Auf ihrem neuen Album "Heads Up" emanzipiert sich die amerikanische Indie-Girlband Warpaint - und schafft somit einen eigenen musikalischen Schutzraum.

Albumkritik von Annett Scheffel

Man kann es einer Band schwer machen. Der kalifornischen Band Warpaint zum Beispiel - bestehend aus Jenny Lee Lindberg, Stella Mozgawa, Emily Kokal und Theresa Wayman - wurde gleich zu Beginn ihrer Karriere eine der schwersten Hypotheken ins Gepäck gelegt: der Vergleich mit Nirvana, der bislang letzten großen Subkultur-Rockband. Sie seien so etwas wie die "weiblichen Nirvana", las man 2010 bei der Veröffentlichung des Warpaint-Debütalbums "The Fool" nicht selten.

Nun wirkte dieser Vergleich nicht nur hilflos, weil er mehr auf die Kleidung (die Flanellhemden) Bezug zu nehmen schien als auf die Musik, er förderte auch ein Identitätsproblem zu Tage, das eine Indierock-Band aus vier Frauen im Gitarrenrock immer noch zu haben schien. Die vier Frauen konnten noch so cool und eigensinnig sein, die Schlagzeugerin noch so wendig, die Bassgitarre noch so geschmeidig, die Stimmungen in den Songs noch so feinsinnig - gesprochen wurde trotzdem immer zu viel über die Männer, mit denen sie zusammengearbeitet hatten. Über die Produzenten Flood (Depeche Mode) und Nigel Godrich (Radiohead) etwa. Oder über den Video-Regisseur Chris Cunningham, mit dem Bassistin Jenny Lee Lindberg verheiratet ist.

Letzter Ausweg Disco-Album?

Zurück blieb die Frage: Wie entwickelt man sich als Indierock-Girlband mehr als zehn Jahre nach seiner Gründung weiter?
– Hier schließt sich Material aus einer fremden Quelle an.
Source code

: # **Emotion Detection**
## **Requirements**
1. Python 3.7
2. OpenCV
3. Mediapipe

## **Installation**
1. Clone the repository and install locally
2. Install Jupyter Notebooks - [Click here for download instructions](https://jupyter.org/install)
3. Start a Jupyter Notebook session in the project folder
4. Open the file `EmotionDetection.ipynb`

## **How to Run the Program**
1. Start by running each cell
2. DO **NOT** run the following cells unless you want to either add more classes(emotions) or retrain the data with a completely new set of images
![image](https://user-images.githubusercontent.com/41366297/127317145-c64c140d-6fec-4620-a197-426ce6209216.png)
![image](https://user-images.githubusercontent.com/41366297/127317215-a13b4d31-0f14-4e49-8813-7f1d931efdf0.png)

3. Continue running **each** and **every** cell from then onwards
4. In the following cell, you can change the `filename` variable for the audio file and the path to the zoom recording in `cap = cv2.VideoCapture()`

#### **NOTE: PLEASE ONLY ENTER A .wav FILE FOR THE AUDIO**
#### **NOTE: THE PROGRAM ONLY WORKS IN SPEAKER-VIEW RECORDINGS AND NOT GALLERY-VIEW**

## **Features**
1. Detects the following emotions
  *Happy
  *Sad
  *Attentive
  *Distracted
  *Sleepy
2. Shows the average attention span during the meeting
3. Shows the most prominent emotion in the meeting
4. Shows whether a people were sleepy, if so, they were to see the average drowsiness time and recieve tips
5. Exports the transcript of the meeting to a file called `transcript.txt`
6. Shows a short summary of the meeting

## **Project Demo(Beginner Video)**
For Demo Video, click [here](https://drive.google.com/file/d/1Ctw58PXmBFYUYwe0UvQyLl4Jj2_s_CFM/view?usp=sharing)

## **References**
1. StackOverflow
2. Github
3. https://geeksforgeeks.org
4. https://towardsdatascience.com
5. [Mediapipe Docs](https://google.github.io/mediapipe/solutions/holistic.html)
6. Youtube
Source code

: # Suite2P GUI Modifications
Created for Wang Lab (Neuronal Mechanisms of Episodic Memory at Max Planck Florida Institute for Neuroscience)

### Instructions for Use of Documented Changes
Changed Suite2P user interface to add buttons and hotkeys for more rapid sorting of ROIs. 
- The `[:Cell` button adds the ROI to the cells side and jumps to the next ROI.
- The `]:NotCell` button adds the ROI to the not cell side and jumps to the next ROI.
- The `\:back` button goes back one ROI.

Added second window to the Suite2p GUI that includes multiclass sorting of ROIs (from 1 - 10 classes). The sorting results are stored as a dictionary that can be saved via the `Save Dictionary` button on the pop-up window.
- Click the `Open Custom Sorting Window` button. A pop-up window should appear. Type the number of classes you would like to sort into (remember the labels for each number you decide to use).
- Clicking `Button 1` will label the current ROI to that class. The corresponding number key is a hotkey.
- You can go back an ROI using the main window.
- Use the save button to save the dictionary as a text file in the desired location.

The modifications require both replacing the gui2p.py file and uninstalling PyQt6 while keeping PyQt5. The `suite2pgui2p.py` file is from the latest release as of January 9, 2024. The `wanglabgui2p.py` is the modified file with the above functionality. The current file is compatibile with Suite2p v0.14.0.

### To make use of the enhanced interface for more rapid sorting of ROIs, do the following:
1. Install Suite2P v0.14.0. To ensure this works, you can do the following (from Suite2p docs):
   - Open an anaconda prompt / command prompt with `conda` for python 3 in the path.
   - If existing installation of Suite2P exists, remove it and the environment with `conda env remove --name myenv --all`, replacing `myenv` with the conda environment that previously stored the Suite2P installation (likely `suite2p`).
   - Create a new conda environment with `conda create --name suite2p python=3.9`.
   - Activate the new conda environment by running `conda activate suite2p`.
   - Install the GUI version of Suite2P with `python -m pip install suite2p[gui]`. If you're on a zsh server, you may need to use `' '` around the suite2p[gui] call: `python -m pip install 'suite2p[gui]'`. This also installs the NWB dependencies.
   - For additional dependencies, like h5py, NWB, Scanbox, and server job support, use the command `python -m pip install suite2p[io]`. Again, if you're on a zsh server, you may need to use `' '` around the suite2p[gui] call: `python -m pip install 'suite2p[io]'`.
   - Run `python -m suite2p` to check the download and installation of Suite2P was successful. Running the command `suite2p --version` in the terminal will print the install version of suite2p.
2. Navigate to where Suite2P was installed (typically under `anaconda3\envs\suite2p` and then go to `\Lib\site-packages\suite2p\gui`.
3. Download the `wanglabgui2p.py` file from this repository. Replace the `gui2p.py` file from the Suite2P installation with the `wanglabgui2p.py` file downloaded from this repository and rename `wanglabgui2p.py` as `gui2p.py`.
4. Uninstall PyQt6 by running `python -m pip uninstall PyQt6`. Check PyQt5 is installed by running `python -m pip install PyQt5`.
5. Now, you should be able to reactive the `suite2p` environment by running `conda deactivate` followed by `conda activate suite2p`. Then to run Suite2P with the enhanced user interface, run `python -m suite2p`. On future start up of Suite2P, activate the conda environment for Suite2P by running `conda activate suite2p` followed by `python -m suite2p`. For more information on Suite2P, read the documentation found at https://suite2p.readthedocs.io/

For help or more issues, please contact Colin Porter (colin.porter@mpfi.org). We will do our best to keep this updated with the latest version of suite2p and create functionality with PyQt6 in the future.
Mit der Ankündigung ihres dritten Albums "Heads Up" (Rough Trade) schien die Antwort von Warpaint zu lauten: Man erfindet sich als Disco-Act neu. Tatsächlich war die erste Single "New Song" mit dem supereingängigen Beat und der seichten Teenager-Poesie ("You got the moves / Bang, bang, baby") für die Band, von der man bisher eher schönen, vernebelten Halbschatten-Post-Punk kannte, ein erstaunlich weiter Vorstoß auf das Terrain des Power-Pop. Anders gesagt: Es war kein schlechter Song, aber er passte überhaupt nicht ins Bild. Sollte es so etwas wie eine Flucht vor Nirvana ins Disco-Land sein?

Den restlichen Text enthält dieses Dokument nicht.